• _ACTIVITY_: Return a copy of each line in the listing that includes the word "replace".

• _SOURCE DATA_:
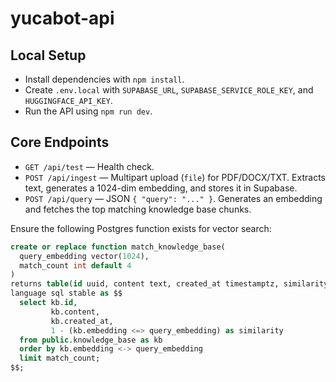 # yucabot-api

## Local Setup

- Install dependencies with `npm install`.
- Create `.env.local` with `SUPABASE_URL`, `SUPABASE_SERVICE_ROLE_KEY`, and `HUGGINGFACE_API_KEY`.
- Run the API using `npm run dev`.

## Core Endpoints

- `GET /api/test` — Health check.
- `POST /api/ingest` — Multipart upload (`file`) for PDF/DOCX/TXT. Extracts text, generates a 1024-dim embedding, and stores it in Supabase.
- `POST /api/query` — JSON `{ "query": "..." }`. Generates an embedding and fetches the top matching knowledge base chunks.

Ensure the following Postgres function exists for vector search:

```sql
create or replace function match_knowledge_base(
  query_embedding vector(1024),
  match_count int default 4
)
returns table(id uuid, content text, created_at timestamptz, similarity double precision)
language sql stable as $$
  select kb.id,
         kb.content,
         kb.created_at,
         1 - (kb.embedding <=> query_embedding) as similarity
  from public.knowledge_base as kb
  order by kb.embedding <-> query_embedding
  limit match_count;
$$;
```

---

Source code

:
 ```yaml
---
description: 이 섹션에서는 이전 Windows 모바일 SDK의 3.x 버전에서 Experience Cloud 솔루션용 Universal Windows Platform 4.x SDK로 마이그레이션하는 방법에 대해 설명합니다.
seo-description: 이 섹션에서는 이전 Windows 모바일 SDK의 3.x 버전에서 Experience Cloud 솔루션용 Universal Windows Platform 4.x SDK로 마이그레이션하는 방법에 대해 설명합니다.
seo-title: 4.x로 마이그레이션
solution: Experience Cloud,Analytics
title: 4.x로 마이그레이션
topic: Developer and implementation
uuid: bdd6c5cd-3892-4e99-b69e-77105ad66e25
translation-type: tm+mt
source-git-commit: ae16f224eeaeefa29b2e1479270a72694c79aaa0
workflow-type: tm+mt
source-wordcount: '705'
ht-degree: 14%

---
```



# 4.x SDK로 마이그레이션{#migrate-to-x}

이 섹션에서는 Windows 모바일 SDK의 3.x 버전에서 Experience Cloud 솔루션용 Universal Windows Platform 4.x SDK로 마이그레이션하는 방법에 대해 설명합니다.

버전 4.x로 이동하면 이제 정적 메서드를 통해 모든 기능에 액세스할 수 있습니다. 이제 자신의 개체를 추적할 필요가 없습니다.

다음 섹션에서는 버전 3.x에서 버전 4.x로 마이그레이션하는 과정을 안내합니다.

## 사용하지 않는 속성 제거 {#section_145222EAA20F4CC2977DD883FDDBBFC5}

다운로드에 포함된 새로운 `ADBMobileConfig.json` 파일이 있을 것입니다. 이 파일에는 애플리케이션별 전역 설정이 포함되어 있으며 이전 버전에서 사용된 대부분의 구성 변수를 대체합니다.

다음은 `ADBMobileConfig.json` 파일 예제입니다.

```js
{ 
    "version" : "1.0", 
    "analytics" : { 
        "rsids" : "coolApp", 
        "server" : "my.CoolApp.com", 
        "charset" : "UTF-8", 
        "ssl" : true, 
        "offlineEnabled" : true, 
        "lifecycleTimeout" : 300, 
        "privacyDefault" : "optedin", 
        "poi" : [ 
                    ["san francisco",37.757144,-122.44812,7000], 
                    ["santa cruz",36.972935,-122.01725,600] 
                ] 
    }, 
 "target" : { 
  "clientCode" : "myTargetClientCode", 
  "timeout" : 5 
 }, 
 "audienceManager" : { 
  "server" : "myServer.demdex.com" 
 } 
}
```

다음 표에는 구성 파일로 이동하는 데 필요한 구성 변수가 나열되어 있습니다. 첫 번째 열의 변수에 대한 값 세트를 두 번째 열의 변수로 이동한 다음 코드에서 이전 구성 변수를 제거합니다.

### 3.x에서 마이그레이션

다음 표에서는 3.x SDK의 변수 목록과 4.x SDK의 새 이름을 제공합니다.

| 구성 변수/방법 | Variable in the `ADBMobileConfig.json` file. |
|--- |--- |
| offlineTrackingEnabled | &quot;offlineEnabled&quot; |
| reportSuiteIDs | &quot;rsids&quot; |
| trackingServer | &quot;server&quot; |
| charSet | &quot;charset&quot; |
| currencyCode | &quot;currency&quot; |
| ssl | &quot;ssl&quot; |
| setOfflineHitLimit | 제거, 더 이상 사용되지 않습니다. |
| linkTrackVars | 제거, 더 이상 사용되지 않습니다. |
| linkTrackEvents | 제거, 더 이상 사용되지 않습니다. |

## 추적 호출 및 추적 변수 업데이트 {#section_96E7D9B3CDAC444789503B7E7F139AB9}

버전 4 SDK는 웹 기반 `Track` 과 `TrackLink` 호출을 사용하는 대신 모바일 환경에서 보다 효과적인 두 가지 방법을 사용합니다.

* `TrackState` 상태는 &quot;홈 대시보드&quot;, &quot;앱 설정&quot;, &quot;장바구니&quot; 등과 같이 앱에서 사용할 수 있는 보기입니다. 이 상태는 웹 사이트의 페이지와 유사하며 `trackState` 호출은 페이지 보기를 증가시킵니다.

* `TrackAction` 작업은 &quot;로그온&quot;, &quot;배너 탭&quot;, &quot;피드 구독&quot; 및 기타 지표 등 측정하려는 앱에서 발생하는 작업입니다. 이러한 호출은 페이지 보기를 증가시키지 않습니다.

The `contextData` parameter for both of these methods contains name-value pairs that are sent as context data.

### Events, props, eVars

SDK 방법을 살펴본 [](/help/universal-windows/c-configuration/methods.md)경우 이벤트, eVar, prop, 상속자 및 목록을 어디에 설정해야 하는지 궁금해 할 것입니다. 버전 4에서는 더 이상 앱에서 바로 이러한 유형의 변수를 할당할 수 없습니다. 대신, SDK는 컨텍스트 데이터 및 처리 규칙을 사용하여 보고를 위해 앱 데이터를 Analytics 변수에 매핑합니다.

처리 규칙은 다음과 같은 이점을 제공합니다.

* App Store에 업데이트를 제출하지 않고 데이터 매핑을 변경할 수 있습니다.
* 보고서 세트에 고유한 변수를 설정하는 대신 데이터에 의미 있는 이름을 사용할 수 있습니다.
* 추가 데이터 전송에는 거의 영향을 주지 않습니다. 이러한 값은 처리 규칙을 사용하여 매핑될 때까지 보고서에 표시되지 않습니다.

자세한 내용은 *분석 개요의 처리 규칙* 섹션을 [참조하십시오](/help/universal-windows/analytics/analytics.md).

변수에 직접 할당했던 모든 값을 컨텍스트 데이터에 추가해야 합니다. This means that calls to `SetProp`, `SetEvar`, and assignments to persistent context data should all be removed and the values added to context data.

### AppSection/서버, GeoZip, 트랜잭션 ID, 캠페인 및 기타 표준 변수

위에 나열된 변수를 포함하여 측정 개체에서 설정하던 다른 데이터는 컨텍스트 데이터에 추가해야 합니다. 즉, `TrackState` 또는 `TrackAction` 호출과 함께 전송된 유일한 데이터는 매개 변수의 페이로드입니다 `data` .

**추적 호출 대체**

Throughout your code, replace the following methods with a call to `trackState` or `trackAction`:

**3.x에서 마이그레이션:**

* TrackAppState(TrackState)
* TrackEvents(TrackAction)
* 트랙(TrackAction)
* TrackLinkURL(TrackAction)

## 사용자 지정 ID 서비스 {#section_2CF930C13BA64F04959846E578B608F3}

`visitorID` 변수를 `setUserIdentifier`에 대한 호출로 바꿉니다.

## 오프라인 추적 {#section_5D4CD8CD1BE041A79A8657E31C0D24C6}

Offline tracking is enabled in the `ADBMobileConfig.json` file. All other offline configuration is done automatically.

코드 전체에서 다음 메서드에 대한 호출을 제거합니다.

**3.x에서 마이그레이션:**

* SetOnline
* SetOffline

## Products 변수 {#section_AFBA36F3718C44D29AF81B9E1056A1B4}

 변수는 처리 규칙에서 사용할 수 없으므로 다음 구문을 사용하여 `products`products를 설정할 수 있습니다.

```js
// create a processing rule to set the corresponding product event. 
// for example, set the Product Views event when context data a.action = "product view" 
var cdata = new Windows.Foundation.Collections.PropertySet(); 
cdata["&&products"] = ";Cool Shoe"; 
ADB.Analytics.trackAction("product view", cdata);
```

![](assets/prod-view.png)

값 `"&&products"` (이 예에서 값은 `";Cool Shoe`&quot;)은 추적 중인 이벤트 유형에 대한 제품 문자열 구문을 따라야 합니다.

• _RESULT FOR THIS EXERCISE_:
create or replace function match_knowledge_base(
Throughout your code, replace the following methods with a call to `trackState` or `trackAction`:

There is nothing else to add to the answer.